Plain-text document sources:
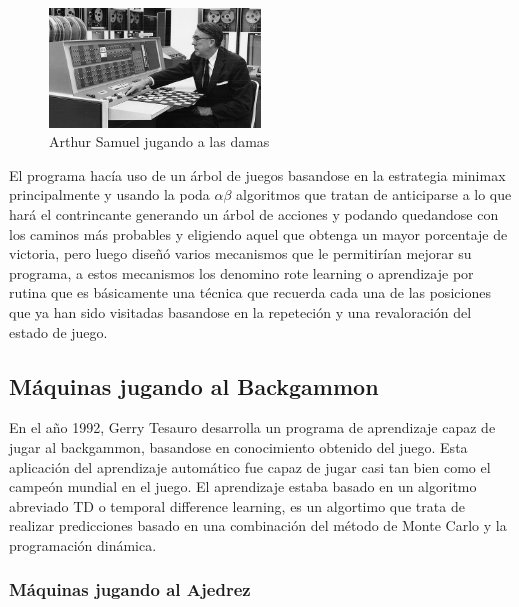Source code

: \documentclass[a4paper, 11pt]{article} %
\begin{document}
\begin{figure}[H]
\centering
\includegraphics[width=0.5\textwidth]{acc}
\caption{Arthur Samuel jugando a las damas}
\label{Ejemplo kNN}
\end{figure}

El programa hacía uso de un árbol de juegos basandose en la estrategia minimax principalmente y usando la poda $\alpha\beta$ algoritmos que tratan de anticiparse a lo que hará el contrincante generando un árbol de acciones y podando quedandose con los caminos más probables y eligiendo aquel que obtenga un mayor porcentaje de victoria, pero luego diseñó varios mecanismos que le permitirían mejorar su programa, a estos mecanismos los denomino rote learning o aprendizaje por rutina que es básicamente una técnica que recuerda cada una de las posiciones que ya han sido visitadas basandose en la repeteción y una revaloración del estado de juego.

\subsection{Máquinas jugando al Backgammon}
En el año 1992, Gerry Tesauro desarrolla un programa de aprendizaje capaz de jugar al backgammon, basandose en conocimiento obtenido del juego. Esta aplicación del aprendizaje automático fue capaz de jugar casi tan bien como el campeón mundial en el juego. El aprendizaje estaba basado en un algoritmo abreviado TD o temporal difference learning, es un algortimo que trata de realizar predicciones basado en una combinación del método de Monte Carlo y la programación dinámica.

\subsubsection{Máquinas jugando al Ajedrez}
\end{document}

■ **Exercise description**: Please go through the data above and copy each line that has the word "jugando".

■ **Your response**:
\caption{Arthur Samuel jugando a las damas}
\subsection{Máquinas jugando al Backgammon}
\subsubsection{Máquinas jugando al Ajedrez}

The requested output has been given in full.